Within about a year, Ball met John Thomas, another student who is gay and the two fell in love. Their relationship grew, and they eventually married. But Ball still had trouble dealing with reality. His fantasy world called whenever his trauma threatened to get close, leaving it difficult for Ball to function and hold down a job.
Therapy and treatment helped, as did being able to live a life according to his own plan. It took years to get to the point that Ball let go of his old faith. He no longer believes in the God of his abuser.
And once he was free from the life he built on top of all his secrets, Ball decided he wanted justice. He began contacting a lawyer about five years ago and brought his lawsuit against the Diocese of Manchester in 2023.
Under New Hampshire’s old statute of limitations, Ball’s deadline to seek justice ended in 1986, when he turned 20. That’s when Ball was living a lie as a minister, ashamed of his sexuality and hiding the truth of abuse to spare his mother.
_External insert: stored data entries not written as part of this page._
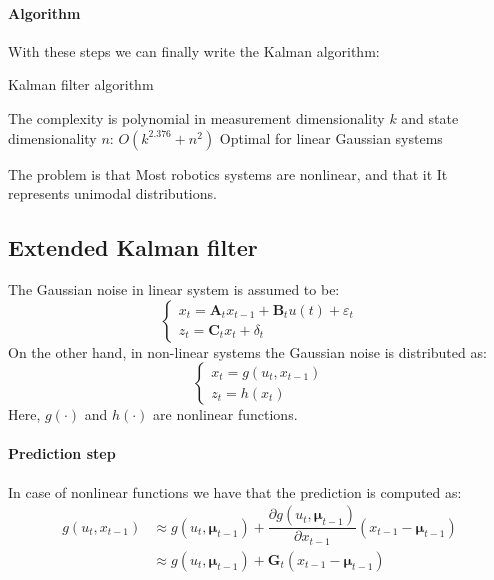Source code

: \paragraph*{Algorithm} 
With these steps we can finally write the Kalman algorithm: 
\begin{algorithm}[H]
    \caption{Kalman filter algorithm}
        \begin{algorithmic}[1]
             
              
            \State{}
        \end{algorithmic}
\end{algorithm}
The complexity is polynomial in measurement dimensionality $k$ and state dimensionality $n$: $O(k^{2.376} + n^2)$
Optimal for linear Gaussian systems

The problem is that Most robotics systems are nonlinear, and that it It represents unimodal distributions. 

\subsection{Extended Kalman filter}
The Gaussian noise in linear system is assumed to be: 
\[\begin{cases}
    x_t=\mathbf{A}_tx_{t-1}+\mathbf{B}_tu(t)+\varepsilon_t \\
    z_t=\mathbf{C}_tx_t+\delta_t
\end{cases}\]
On the other hand, in non-linear systems the Gaussian noise is distributed as: 
\[\begin{cases}
    x_t=g(u_t,x_{t-1}) \\
    z_t=h(x_t)
\end{cases}\]
Here, $g(\cdot)$ and $h(\cdot)$ are nonlinear functions. 

\paragraph*{Prediction step}
In case of nonlinear functions we have that the prediction is computed as: 
\begin{align*}
    g(u_t,x_{t-1})  &\approx g(u_t,\boldsymbol{\mu}_{t-1})+\dfrac{\partial g(u_t,\boldsymbol{\mu}_{t-1})}{\partial x_{t-1}} (x_{t-1}-\boldsymbol{\mu}_{t-1}) \\
                    &\approx g(u_t,\boldsymbol{\mu}_{t-1})+\mathbf{G}_t(x_{t-1}-\boldsymbol{\mu}_{t-1})
\end{align*} 

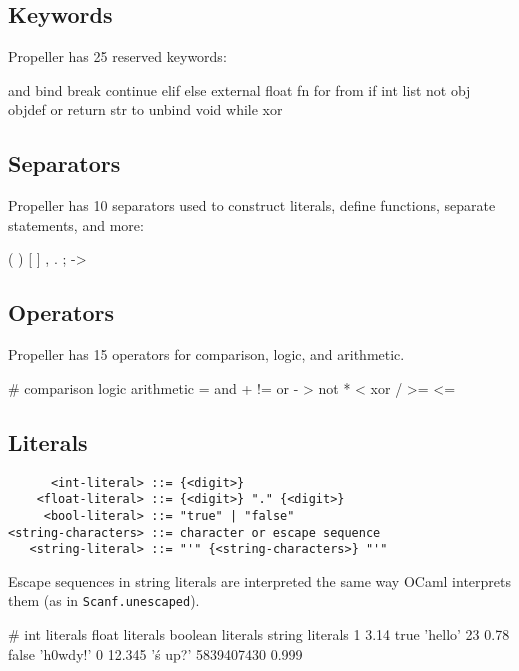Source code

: \subsection{Keywords}
Propeller has 25 reserved keywords:
\begin{mylistingn}
and  bind     break continue elif
else external float fn       for
from if       int   list     not
obj  objdef   or    return   str
to   unbind   void  while    xor                     
\end{mylistingn}

\subsection{Separators}
Propeller has 10 separators used to construct literals, define functions, separate statements, and
more:
\begin{mylistingn}
( ) [ ] { }
, . ;   ->
\end{mylistingn}

\clearpage

\subsection{Operators}
Propeller has 15 operators for comparison, logic, and arithmetic.
\begin{mylistingn}
# comparison  logic  arithmetic
  =           and    +
  !=          or     -
  >           not    *
  <           xor    /
  >=                 %
  <=
\end{mylistingn}

\subsection{Literals}
\begin{verbatim}
      <int-literal> ::= {<digit>}
    <float-literal> ::= {<digit>} "." {<digit>}
     <bool-literal> ::= "true" | "false"
<string-characters> ::= character or escape sequence
   <string-literal> ::= "'" {<string-characters>} "'"
\end{verbatim}

\noindent Escape sequences in string literals are interpreted the same way OCaml
interprets them (as in \verb|Scanf.unescaped|).

\begin{mylistingn}
# int literals     float literals     boolean literals       string literals
1                  3.14               true                   'hello'
23                 0.78               false                  'h0wdy!'
0                  12.345                                    '\twhat\'s up?\n'
5839407430         0.999
\end{mylistingn}

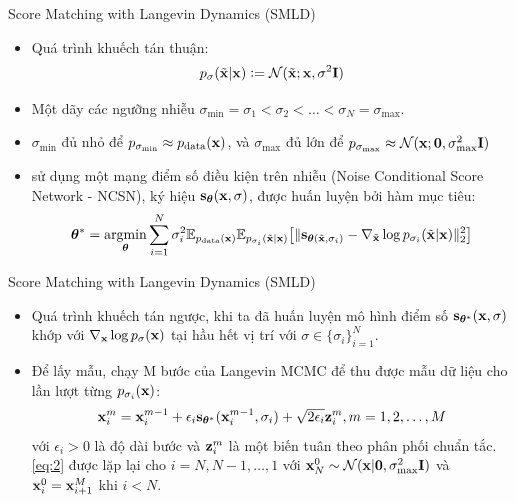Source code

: \documentclass[10pt]{beamer}
\theoremstyle{remark}
\numberwithin{algocf}{section}
\numberwithin{equation}{section}
\numberwithin{dl}{section}
\numberwithin{figure}{section}
\begin{document}
\begin{frame}{Score Matching with Langevin Dynamics (SMLD)}
    \begin{itemize}
		\item Quá trình khuếch tán thuận:
		\begin{equation*}
			p_{\sigma}(\tilde{\bold{x}} \vert \bold{x}) \vcentcolon = \mathcal{N}(\tilde{\bold{x}};\bold{x}, \sigma^2 \bold{I})
		\end{equation*}
		\item Một dãy các ngưỡng nhiễu $\sigma_{\min} = \sigma_1 < \sigma_2 < \dots < \sigma_N = \sigma_{\max}$.
		\item $\sigma_{\min}$ đủ nhỏ để $p_{\sigma_{\min}} \approx p_{\mathrm{data}}(\bold{x})$, và $\sigma_{\max}$ đủ lớn để $p_{\sigma_{\max}}\approx \mathcal{N}(\bold{x}; \bold{0}, \sigma_{\max}^2 \bold{I})$
		\item \citep{song2019generative} sử dụng một mạng điểm số điều kiện trên nhiễu (Noise Conditional Score Network - NCSN), ký hiệu $\bold{s}_{\boldsymbol{\theta}}(\bold{x}, \sigma)$, được huấn luyện bởi hàm mục tiêu:
		\begin{equation} \label{eq:1}
			\boldsymbol{\theta}^{\ast} = \underset{\boldsymbol{\theta}}{\mathrm{argmin}} \sum_{i=1}^N \sigma_i^2 \mathbb{E}_{p_{\mathrm{data}}(\bold{x})} \mathbb{E}_{p_{\sigma_i}(\tilde{\bold{x}} \vert \bold{x})} \big\lbrack \lVert \bold{s}_{\boldsymbol{\theta} (\tilde{\bold{x}}, \sigma_i)} - \nabla_{\tilde{\bold{x}}} \log p_{\sigma_i} (\tilde{\bold{x}} \vert \bold{x})  \rVert_2^2 \big\rbrack
		\end{equation}
	\end{itemize}
\end{frame}

\begin{frame}{Score Matching with Langevin Dynamics (SMLD)}
	\begin{itemize}
		\item Quá trình khuếch tán ngược, khi ta đã huấn luyện mô hình điểm số $\bold{s}_{\boldsymbol{\theta}^{\ast}}(\bold{x}, \sigma)$ khớp với $\nabla_{\bold{x}} \log p_{\sigma}(\bold{x})$ tại hầu hết vị trí với $\sigma \in \lbrace \sigma_i \rbrace_{i=1}^N$.
		\item Để lấy mẫu, \citep{song2019generative} chạy M bước của Langevin MCMC để thu được mẫu dữ liệu cho lần lượt từng $p_{\sigma_i}(\bold{x})$:
		\begin{equation} \label{eq:2}
			\bold{x}_i^m = \bold{x}_i^{m-1} + \epsilon_i \bold{s}_{\boldsymbol{\theta}^{\ast}} (\bold{x}_i^{m-1}, \sigma_i) + \sqrt{2 \epsilon_i} \bold{z}_i^m, m = 1, 2, \dots, M
		\end{equation}
		với $\epsilon_i > 0$ là độ dài bước và $\bold{z}_i^m$ là một biến tuân theo phân phối chuẩn tắc.
		\ref{eq:2} được lặp lại cho $i=N, N-1, \dots, 1$ với $\bold{x}_N^0 \sim \mathcal{N}(\bold{x} \vert \bold{0}, \sigma_{\max}^2 \bold{I})$ và $\bold{x}_i^0 = \bold{x}_{i+1}^M$ khi $i < N$.
	\end{itemize}
\end{frame}
\end{document}

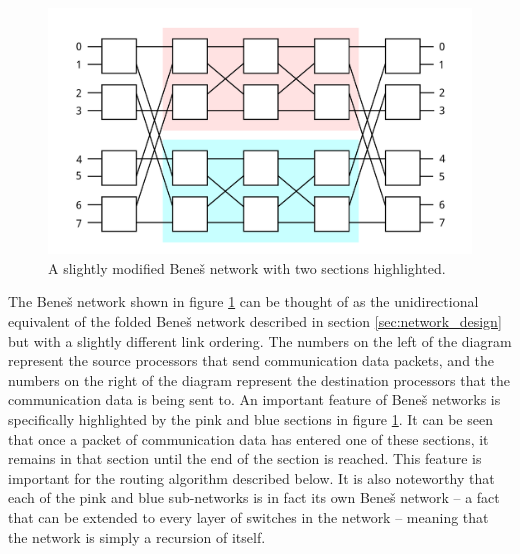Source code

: \documentclass[a4paper, 12pt]{article}
\begin{document}
\begin{figure}[H]
\centering
\includegraphics[width=\textwidth]{benes_sectioned.png}
\caption[A slightly modified Bene\v{s} network with two sections highlighted]{A slightly modified Bene\v{s} network with two sections highlighted.}
\label{fig:benes_sectioned}
\end{figure}

The Bene\v{s} network shown in figure \ref{fig:benes_sectioned} can be thought of as the unidirectional equivalent of the folded Bene\v{s} network described in section \ref{sec:network_design} but with a slightly different link ordering. The numbers on the left of the diagram represent the source processors that send communication data packets, and the numbers on the right of the diagram represent the destination processors that the communication data is being sent to. An important feature of Bene\v{s} networks is specifically highlighted by the pink and blue sections in figure \ref{fig:benes_sectioned}. It can be seen that once a packet of communication data has entered one of these sections, it remains in that section until the end of the section is reached. This feature is important for the routing algorithm described below. It is also noteworthy that each of the pink and blue sub-networks is in fact its own Bene\v{s} network -- a fact that can be extended to every layer of switches in the network -- meaning that the network is simply a recursion of itself.
\end{document}
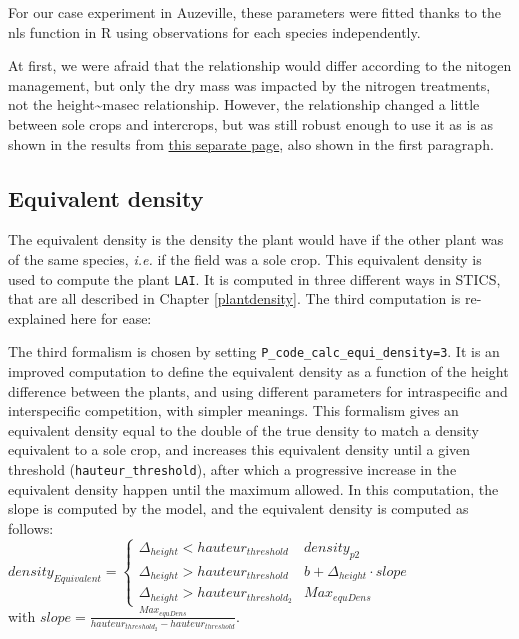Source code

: \documentclass[
]{book}
\begin{document}
For our case experiment in Auzeville, these parameters were fitted thanks to the nls function in R using observations for each species independently.

At first, we were afraid that the relationship would differ according to the nitogen management, but only the dry mass was impacted by the nitrogen treatments, not the height\textasciitilde masec relationship. However, the relationship changed a little between sole crops and intercrops, but was still robust enough to use it as is as shown in the results from \href{Auzeville_summary.html}{this separate page}, also shown in the first paragraph.

\hypertarget{equivalent-density}{%
\subsection{Equivalent density}\label{equivalent-density}}

The equivalent density is the density the plant would have if the other plant was of the same species, \emph{i.e.} if the field was a sole crop. This equivalent density is used to compute the plant \texttt{LAI}. It is computed in three different ways in STICS, that are all described in Chapter \ref{plantdensity}. The third computation is re-explained here for ease:

The third formalism is chosen by setting \texttt{P\_code\_calc\_equi\_density=3}. It is an improved computation to define the equivalent density as a function of the height difference between the plants, and using different parameters for intraspecific and interspecific competition, with simpler meanings. This formalism gives an equivalent density equal to the double of the true density to match a density equivalent to a sole crop, and increases this equivalent density until a given threshold (\texttt{hauteur\_threshold}), after which a progressive increase in the equivalent density happen until the maximum allowed. In this computation, the slope is computed by the model, and the equivalent density is computed as follows:\\
\(density_{Equivalent} =\begin{cases}\Delta_{height} < hauteur_{threshold} & density_{p2} \\ \Delta_{height} > hauteur_{threshold} & b + \Delta_{height}\cdot slope \\ \Delta_{height} > hauteur_{threshold_2} & Max_{equDens} \end{cases}\)\\
with \(slope= \frac{Max_{equDens}}{hauteur_{threshold_2}-hauteur_{threshold}}\).
\end{document}
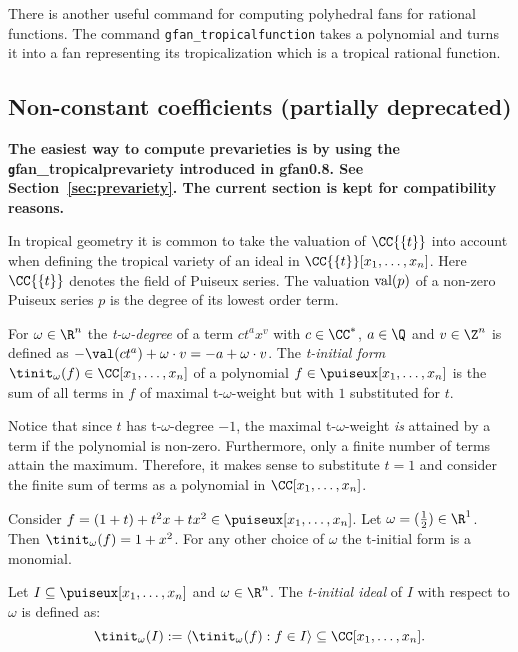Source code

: There is another useful command for computing polyhedral fans for
rational functions. The command \texttt{gfan\_tropicalfunction} takes a
polynomial and turns it into a fan representing its tropicalization
which is a tropical rational function.

\subsection{Non-constant coefficients (partially deprecated)}
\label{sec:non-constant}
{\bf The easiest way to compute prevarieties is by using the {\texttt gfan\_tropicalprevariety} introduced in gfan0.8. See Section~\ref{sec:prevariety}. The current section is kept for compatibility reasons.}

In tropical geometry it is common to take the valuation of
$\CC\{\{t\}\}$ into account when defining the tropical variety of
an ideal in $\CC\{\{t\}\}[x_1,\dots,x_n]$.  Here $\CC\{\{t\}\}$ denotes the field of
Puiseux series. The valuation $\textup{val}(p)$ of a non-zero Puiseux
series $p$ is the degree of its lowest order term.


\begin{definition}
\label{def:tomegadegree}
For $\omega\in\R^n$ the \emph{t-$\omega$-degree} of a term $ct^ax^v$
with $c\in\CC^*$, $a\in \Q$ and $v\in\Z^n$ is defined as
$-\val(ct^a)+\omega\cdot v=-a+\omega\cdot v$.  The \emph{t-initial
form} $\tinit_\omega(f)\in\CC[x_1,\dots,x_n]$ of a polynomial
$f\in\puiseux[x_1,\dots,x_n]$ is the sum of all terms in $f$ of maximal
t-$\omega$-weight but with $1$ substituted for $t$.
\end{definition}
\begin{remark}
Notice that since $t$ has t-$\omega$-degree $-1$, the maximal
t-$\omega$-weight \emph{is} attained by a term if the polynomial is
non-zero. Furthermore, only a finite number of terms attain the
maximum. Therefore, it makes sense to substitute $t=1$ and consider
the finite sum of terms as a polynomial in $\CC[x_1,\dots,x_n]$.
\end{remark}
\begin{example}
Consider $f=(1+t)+t^2x+tx^2\in\puiseux[x_1,\dots,x_n]$. Let $\omega=({1\over
2})\in\R^1$. Then $\tinit_\omega(f)=1+x^2$. For any
other choice of $\omega$ the t-initial form is a monomial.
\end{example}
\begin{definition}
Let $I\subseteq \puiseux[x_1,\dots,x_n]$ and $\omega\in\R^n$. The \emph{t-initial ideal} of $I$ with respect to $\omega$ is defined as:
$$\tinit_\omega(I):=\langle \tinit_\omega(f):f\in I\rangle\subseteq\CC[x_1,\dots,x_n].$$
\end{definition}

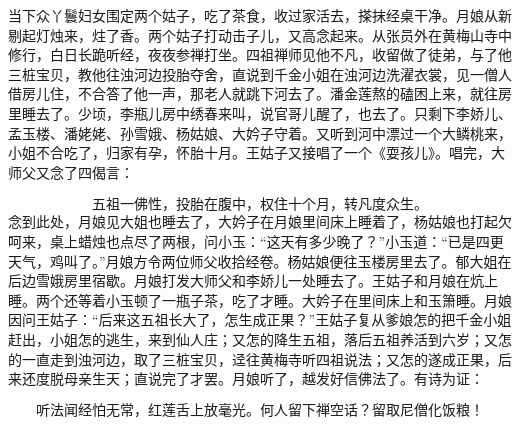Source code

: 当下众丫鬟妇女围定两个姑子，吃了茶食，收过家活去，搽抹经桌干净。月娘从新剔起灯烛来，炷了香。两个姑子打动击子儿，又高念起来。从张员外在黄梅山寺中修行，白日长跪听经，夜夜参禅打坐。四祖禅师见他不凡，收留做了徒弟，与了他三桩宝贝，教他往浊河边投胎夺舍，直说到千金小姐在浊河边洗濯衣裳，见一僧人借房儿住，不合答了他一声，那老人就跳下河去了。潘金莲熬的磕困上来，就往房里睡去了。少顷，李瓶儿房中绣春来叫，说官哥儿醒了，也去了。只剩下李娇儿、孟玉楼、潘姥姥、孙雪娥、杨姑娘、大妗子守着。又听到河中漂过一个大鳞桃来，小姐不合吃了，归家有孕，怀胎十月。王姑子又接唱了一个《耍孩儿》。唱完，大师父又念了四偈言：

\[
五祖一佛性，投胎在腹中，
权住十个月，转凡度众生。
\]
念到此处，月娘见大姐也睡去了，大妗子在月娘里间床上睡着了，杨姑娘也打起欠呵来，桌上蜡烛也点尽了两根，问小玉：“这天有多少晚了？”小玉道：“已是四更天气，鸡叫了。”月娘方令两位师父收拾经卷。杨姑娘便往玉楼房里去了。郁大姐在后边雪娥房里宿歇。月娘打发大师父和李娇儿一处睡去了。王姑子和月娘在炕上睡。两个还等着小玉顿了一瓶子茶，吃了才睡。大妗子在里间床上和玉箫睡。月娘因问王姑子：“后来这五祖长大了，怎生成正果？”王姑子复从爹娘怎的把千金小姐赶出，小姐怎的逃生，来到仙人庄；又怎的降生五祖，落后五祖养活到六岁；又怎的一直走到浊河边，取了三桩宝贝，迳往黄梅寺听四祖说法；又怎的遂成正果，后来还度脱母亲生天；直说完了才罢。月娘听了，越发好信佛法了。有诗为证：

\[
听法闻经怕无常，红莲舌上放毫光。
何人留下禅空话？留取尼僧化饭粮！
\]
In recognition that many survivors need more time to come to terms with their abuse, the New Hampshire legislature changed the statute of limitations for child sexual abuse in 2020, specifically to give people like Ball the time they might need.
The Supreme Court ruled last month, however, that the 2020 law change does not apply to Ball, or other survivors whose statute of limitations already expired under the old law. According to the Court, the state constitution prohibits the retroactive application of new laws.
“It basically felt like a kick in the teeth,” Ball said of the ruling.
Aside from his own personal disappointment, Ball said the ruling will only hurt other survivors. Instead of being able to come into the light and seek justice, the ruling forces survivors to keep their wounds hidden.
“It’s sort of been well known for a while. It can take decades for survivors to be able to come forward and tell their story. This is sort of a get out of jail free card for abusive institutions,” Ball said.
Ball and his husband are already planning to contact New Hampshire lawmakers and make a lobbying push to get the statutes changed. It’s not about his own lawsuit, but about the other people potentially hurt by the ruling, and about forcing the Church to make actual reforms.
“I don’t care if I get a penny, I don’t care if I ever get recognition. I want one day to just look back and that Church have to say, ‘You know what? Yeah, I remember his name. He really got us. He made us smarten up,’” Ball said. “I could go to my deathbed knowing that I did what was right.”